> [Exercise objective]: Take every line from the listing below that includes "cdots" and copy it.

> [Supplied material]:
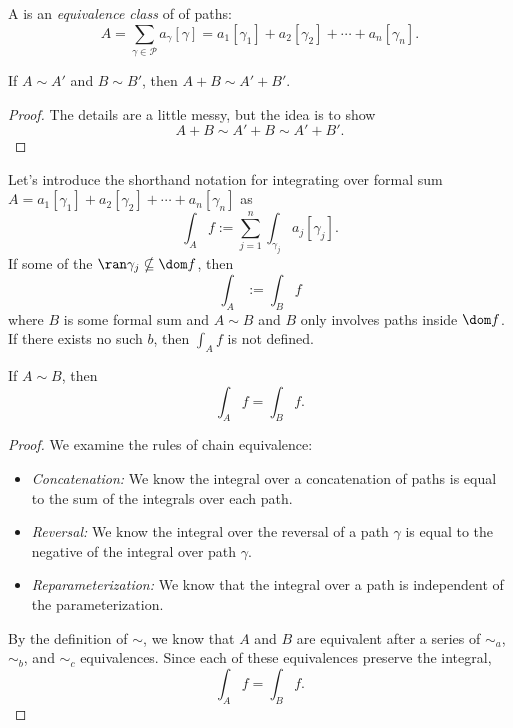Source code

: \begin{definition}
    A  is an \textit{equivalence class}
    of 
    of paths:
    \[ A = \sum_{\gamma \in \mathscr{P}} a_{\gamma} [\gamma]
        = a_1[\gamma_1] + a_2[\gamma_2] + \cdots + a_n[\gamma_n].
    \]
\end{definition}

\begin{theorem}
    If $A \sim A'$ and $B \sim B'$, then $A + B \sim A' + B'$.
\end{theorem}

\begin{proof}
    The details are a little messy, but the idea is to show
    \[ A + B \sim A' + B \sim A' + B'. \]
\end{proof}

Let's introduce the shorthand notation for integrating over formal sum
$A = a_1[\gamma_1] + a_2[\gamma_2] + \cdots + a_n[\gamma_n] $
as
\[ \int_A f := \sum_{j=1}^n \int_{\gamma_j} a_j [\gamma_j]. \]
If some of the $\ran \gamma_j \nsubseteq \dom f$, then 
\[ \int_A := \int_B f \]
where $B$ is some formal sum and $A \sim B$ and $B$ only involves
paths inside $\dom f$.
If there exists no such $b$, then $\int_A f$ is not defined.

\begin{theorem}
    If $A \sim B$, then
    \[ \int_A f = \int_B f. \]
\end{theorem}

\begin{proof}
    We examine the rules of chain equivalence:
    \begin{itemize}
        \item \textit{Concatenation:} We know the integral over
            a concatenation of paths is equal to the sum of the
            integrals over each path.
        \item \textit{Reversal:} We know the integral over the
            reversal of a path $\gamma$ is equal to the negative
            of the integral over path $\gamma$.
        \item \textit{Reparameterization:} We know that
            the integral over a path is independent of the 
            parameterization.
    \end{itemize}
    By the definition of $\sim$, we know that $A$ and $B$
    are equivalent after a series of $\sim_a$, $\sim_b$, and
    $\sim_c$ equivalences.
    Since each of these equivalences preserve the integral,
    \[ \int_A f = \int_B f. \]
\end{proof}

> [Reply to the exercise]:
        = a_1[\gamma_1] + a_2[\gamma_2] + \cdots + a_n[\gamma_n].
$A = a_1[\gamma_1] + a_2[\gamma_2] + \cdots + a_n[\gamma_n] $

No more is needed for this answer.